Extracted data section start

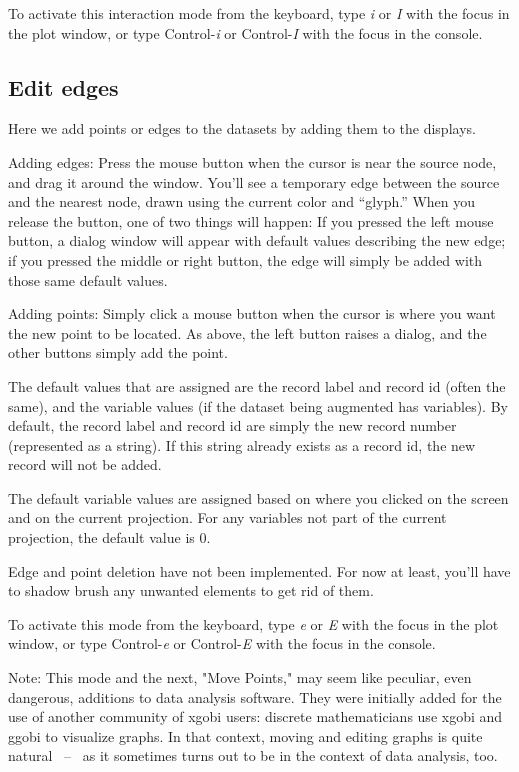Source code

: \documentclass[11pt]{article}
\begin{document}
To activate this interaction mode from the keyboard, type {\em i} or {\em I}
with the focus in the plot window, or type Control-{\em i} or
Control-{\em I} with the focus in the console.

\subsection{Edit edges}
\label{slbl:EditEdges}

Here we add points or edges to the datasets by adding them to
the displays.  

Adding edges:  Press the mouse button when the cursor is near the
source node, and drag it around the window.  You'll see a temporary
edge between the source and the nearest node, drawn using the current
color and ``glyph.''  When you release the button, one of two things
will happen:  If you pressed the left mouse button, a dialog window
will appear with default values describing the new edge; if you
pressed the middle or right button, the edge will simply be added
with those same default values.

Adding points:  Simply click a mouse button when the cursor is
where you want the new point to be located.  As above, the left
button raises a dialog, and the other buttons simply add the point.

The default values that are assigned are the record label and record
id (often the same), and the variable values (if the dataset being
augmented has variables).  By default, the record label and record id
are simply the new record number (represented as a string).  If this
string already exists as a record id, the new record will not be added.

The default variable values are assigned based on where you clicked
on the screen and on the current projection.  For any variables not
part of the current projection, the default value is 0.

Edge and point deletion have not been implemented.  For now at
least, you'll have to shadow brush any unwanted elements to get
rid of them.

To activate this mode from the keyboard, type {\em e} or {\em E}
with the focus in the plot window, or type Control-{\em e} or
Control-{\em E} with the focus in the console.

Note: This mode and the next, "Move Points," may seem like peculiar,
even dangerous, additions to data analysis software.  They were
initially added for the use of another community of xgobi users:
discrete mathematicians use xgobi and ggobi to visualize graphs.  In
that context, moving and editing graphs is quite natural ~--~ as it
sometimes turns out to be in the context of data analysis, too.
\end{document}
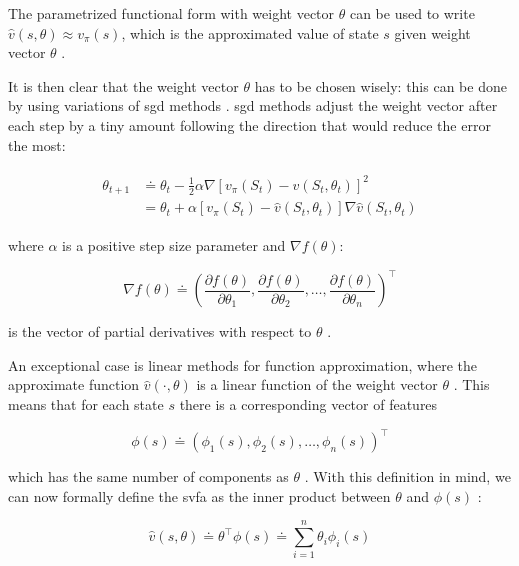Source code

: The parametrized functional form with weight vector $\theta$ can be used to write $\hat{v}(s,\theta) \approx v_\pi (s)$, which is the approximated value of state $s$ given weight vector $\theta$ \citep[p. 191]{Sutton2017}.

It is then clear that the weight vector $\theta$ has to be chosen wisely: this can be done by using variations of \gls{sgd} methods \citep[p. 223]{Sutton2017}. \gls{sgd} methods adjust the weight vector after each step by a tiny amount following the direction that would reduce the error the most:

\begin{align}
	\begin{split}
		\theta_{t+1} &\doteq \theta_t - \frac{1}{2} \alpha \nabla [v_\pi (S_t) - \hat{v} (S_t,\theta_t)]^2\\
		&= \theta_t + \alpha  [v_\pi (S_t) - \hat{v} (S_t,\theta_t)] \nabla \hat{v} (S_t,\theta_t)
	\end{split}
\end{align}

where $\alpha$ is a positive step size parameter and $\nabla f(\theta)$:

\begin{equation}
	\nabla f(\theta) \doteq \left( \frac{\partial f(\theta)}{\partial \theta_1}, \frac{\partial f(\theta)}{\partial \theta_2}, \ldots, \frac{\partial f(\theta)}{\partial \theta_n} \right)^\top
\end{equation}

is the vector of partial derivatives with respect to $\theta$ \citep[p. 195]{Sutton2017}.

An exceptional case is linear methods for function approximation, where the approximate function $\hat{v} (\cdot ,\theta)$ is a linear function of the weight vector $\theta$ \citep[p. 198]{Sutton2017}. This means that for each state $s$ there is a corresponding vector of features

\begin{equation}
	\phi (s) \doteq \left( \phi_1 (s), \phi_2 (s), \ldots, \phi_n (s) \right)^\top
\end{equation}

which has the same number of components as $\theta$ \citep[p. 198]{Sutton2017}. With this definition in mind, we can now formally define the \gls{svfa} as the inner product between $\theta$ and $\phi (s)$ \citep[p. 198]{Sutton2017}:

\begin{equation}
\label{eq:function_approximation_dot}
	\hat{v} (s,\theta) \doteq \theta^\top \phi (s) \doteq \sum_{i=1}^n \theta_i \phi_i (s)
\end{equation}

Extracted data section end

Problem requirements
Copy only the part of the records that runs from the first line to the line with "The default variable", ends included, leaving pictures out.

Exercise response
Source code

: \documentclass[11pt]{article}
\begin{document}
To activate this interaction mode from the keyboard, type {\em i} or {\em I}
with the focus in the plot window, or type Control-{\em i} or
Control-{\em I} with the focus in the console.

\subsection{Edit edges}
\label{slbl:EditEdges}

Here we add points or edges to the datasets by adding them to
the displays.  

Adding edges:  Press the mouse button when the cursor is near the
source node, and drag it around the window.  You'll see a temporary
edge between the source and the nearest node, drawn using the current
color and ``glyph.''  When you release the button, one of two things
will happen:  If you pressed the left mouse button, a dialog window
will appear with default values describing the new edge; if you
pressed the middle or right button, the edge will simply be added
with those same default values.

Adding points:  Simply click a mouse button when the cursor is
where you want the new point to be located.  As above, the left
button raises a dialog, and the other buttons simply add the point.

The default values that are assigned are the record label and record
id (often the same), and the variable values (if the dataset being
augmented has variables).  By default, the record label and record id
are simply the new record number (represented as a string).  If this
string already exists as a record id, the new record will not be added.

The default variable values are assigned based on where you clicked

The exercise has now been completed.